PROBLEM REQUIREMENTS »
What is needed is a word-for-word copy of the listing below, without pictures.

DATA EXTRACTS »
######

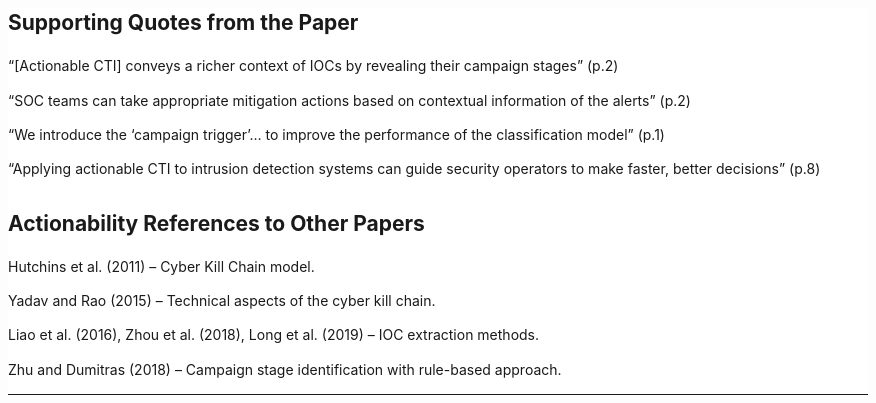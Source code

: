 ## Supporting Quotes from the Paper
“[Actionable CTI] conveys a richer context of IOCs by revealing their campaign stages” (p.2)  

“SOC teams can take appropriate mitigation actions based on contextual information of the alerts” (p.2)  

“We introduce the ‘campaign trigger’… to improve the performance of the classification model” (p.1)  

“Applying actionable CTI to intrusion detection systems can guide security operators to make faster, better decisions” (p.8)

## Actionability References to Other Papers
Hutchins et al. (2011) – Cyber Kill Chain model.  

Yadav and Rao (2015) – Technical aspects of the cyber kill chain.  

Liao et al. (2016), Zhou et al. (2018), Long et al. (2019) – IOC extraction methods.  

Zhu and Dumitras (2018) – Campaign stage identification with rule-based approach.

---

######

TASK RESPONSE »
Source code

: ## Supporting Quotes from the Paper
“[Actionable CTI] conveys a richer context of IOCs by revealing their campaign stages” (p.2)  

“SOC teams can take appropriate mitigation actions based on contextual information of the alerts” (p.2)  

“We introduce the ‘campaign trigger’… to improve the performance of the classification model” (p.1)  

“Applying actionable CTI to intrusion detection systems can guide security operators to make faster, better decisions” (p.8)

## Actionability References to Other Papers
Hutchins et al. (2011) – Cyber Kill Chain model.  

Yadav and Rao (2015) – Technical aspects of the cyber kill chain.  

Liao et al. (2016), Zhou et al. (2018), Long et al. (2019) – IOC extraction methods.  

Zhu and Dumitras (2018) – Campaign stage identification with rule-based approach.

---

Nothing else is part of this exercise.